Sales process gurus claim that only three selling styles consistently produce sales. In fact, based on observations of 800 sales professionals engaged in various types of selling situations, 63 percent of selling styles are prone to undermine the process and result in fewer sales. Ouch!
You may realize that there are two discrete parts to every sale. In part one, the seller establishes that s/he is a competent and trustworthy professional who is able to meet the prospective buyer’s expectations. In part two, the seller persuades the prospective buyer of the value of the products or services offered and convinces him/her to buy now.
It is imperative that sellers develop first-rate communication skills. Presented here is an overview of several typical selling styles, some top-notch and others less so. Do you recognize your style?
These pros make selling seem effortless. They have superior product knowledge. They are on top of what is happening in the marketplace and they are aware of how their product compares to the competition. They understand the customer’s objectives and concerns when using their product or service. Experts communicate precisely the features and benefits that have the most meaning to the customer. They effectively answer questions and objections that the customer may pose. They earn the customer’s trust and respect. As a result, they generate more sales than most.
Depend on the Closer to snatch victory from the jaws of defeat. They’ve got the magic words that can salvage a sale that is in danger of going down the tubes, because they are particularly adept at finessing tough questions and objections. On the flip side, their smooth-talking style can sometimes turn off clients.

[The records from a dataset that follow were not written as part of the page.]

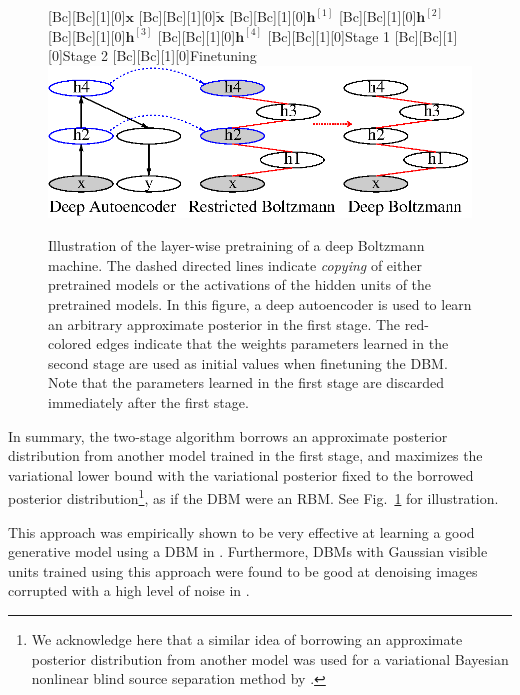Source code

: \documentclass[dissertation,nocontribution]{aaltoseries}
\newcommand{\qlay}[1]{\left[#1\right]}
\newcommand{\vect}[1]{\mathbf{#1}}
\newcommand{\vh}[0]{\vect{h}}
\newcommand{\vx}[0]{\vect{x}}
\begin{document}
\begin{figure}[t]
    \centering
    [Bc][Bc][1][0]{$\vx$}
    [Bc][Bc][1][0]{$\tilde{\vx}$}
    [Bc][Bc][1][0]{$\vh^{\qlay{1}}$}
    [Bc][Bc][1][0]{$\vh^{\qlay{2}}$}
    [Bc][Bc][1][0]{$\vh^{\qlay{3}}$}
    [Bc][Bc][1][0]{$\vh^{\qlay{4}}$}
    [Bc][Bc][1][0]{Stage 1}
    [Bc][Bc][1][0]{Stage 2}
    [Bc][Bc][1][0]{Finetuning}
    \includegraphics[width=0.85\columnwidth]{figures/pretrain_dbm2.eps}
    \caption{Illustration of the layer-wise pretraining of
    a deep Boltzmann machine. The dashed directed lines
    indicate \textit{copying} of either pretrained models or
    the activations of the hidden units of the pretrained
    models. In this figure, a deep autoencoder is used to
    learn an arbitrary approximate posterior in the first
    stage. The red-colored edges indicate that the weights
    parameters learned in the second stage are used as
    initial values when finetuning the DBM. Note that the
    parameters learned in the first stage are discarded
    immediately after the first stage.}
    \label{fig:two_stage_pretraining}
\end{figure}

In summary, the two-stage algorithm borrows an approximate
posterior distribution from another model trained in the
first stage, and maximizes the variational lower bound with
the variational posterior fixed to the borrowed posterior
distribution\footnote{
We acknowledge here that a similar idea of borrowing an
approximate posterior distribution from another model was
used for a variational Bayesian nonlinear blind source
separation method by \citet{Honkela2004}.
}, as if the DBM were an RBM. See
Fig.~\ref{fig:two_stage_pretraining} for illustration.

This approach was empirically shown to be very effective at
learning a good generative model using a DBM in
. Furthermore, DBMs with Gaussian
visible units trained using this approach were found to be
good at denoising images corrupted with a high level of noise
in .
\end{document}
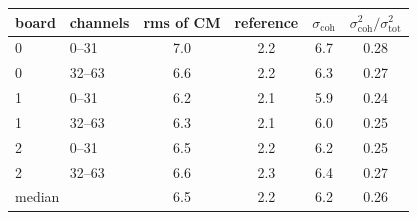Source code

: \begin{tabular}{llcccc}
\toprule
board & channels & rms of CM & reference & $\sigma_\mathrm{coh}$ & $\sigma_\mathrm{coh}^2/\sigma_\mathrm{tot}^2$ \\
\midrule
0 & 0--31 & 7.0 & 2.2 & 6.7 & 0.28 \\
0 & 32--63 & 6.6 & 2.2 & 6.3 & 0.27 \\
1 & 0--31 & 6.2 & 2.1 & 5.9 & 0.24 \\
1 & 32--63 & 6.3 & 2.1 & 6.0 & 0.25 \\
2 & 0--31 & 6.5 & 2.2 & 6.2 & 0.25 \\
2 & 32--63 & 6.6 & 2.3 & 6.4 & 0.27 \\
\midrule
\multicolumn{2}{l}{median} & 6.5 & 2.2 & 6.2 & 0.26 \\
\bottomrule
\end{tabular}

Sales professionals who employ this style are known for superior listening and problem solving skills that earn them trust and respect. Consultants excel at positioning their product as the solution that will meet client needs. Their shortcoming is that they tend to neglect valuable case studies and client success stories that can help clinch still more sales. This type has the greatest potential to ascend to the Expertgroup.
Storytellers love to provide case studies because they are talkers and they love a good story! The downside is, they often talk past the sale and waste much valuable time in unproductive sales calls.
Members of this group are earnest, enthusiastic, know their product inside-out and believe in it deeply. Typically, Focusers are new to sales and therefore lack the experience that promotes confidence. Focusers are known to exhaustively detail every product feature and benefit, because they haven’t yet learned to ask the customer questions about his/her priorities.
Narrators know the product cold and they’re well-versed in the nuances of the competitive landscape, but they are overly dependent upon a sales script, so they deliver the dreaded “canned” sales presentation. Many, but by no means all, Narrators are new to sales. They, too, lack confidence and cling tenaciously to marketing materials as they present. Members of this group do not respond well to challenging questions or objections.
Socializers may initially charm clients with friendly banter about various interesting and amusing subjects, but these folks forget their objective and don’t know how to get down to business. They make many friends, but few sales.
As far as practitioners of this selling style are concerned, a sales call is primarily a price negotiation. They are sometimes able to score big wins and they rarely concede much. Unsurprisingly, clients can be turned off by their often combative approach.
So how can you join the Best Sales Professional group? Incorporate these strategies into your sales presentations and watch your success ratio increase:
- Stay on message. Every sales presentation should convey a single major theme.
- While conveying the primary theme, limit yourself to three main points that focus on customer priorities and preferences. Let your words paint a picture of how your product or service will deliver what the customer values most.
- Use case studies or stories that illustrate how a customer with a similar profile and objectives successfully uses your product or service. Present a case study that is clear, concise and compelling and will encourage the customer to envision meeting expectations and building a successful business relationship with you.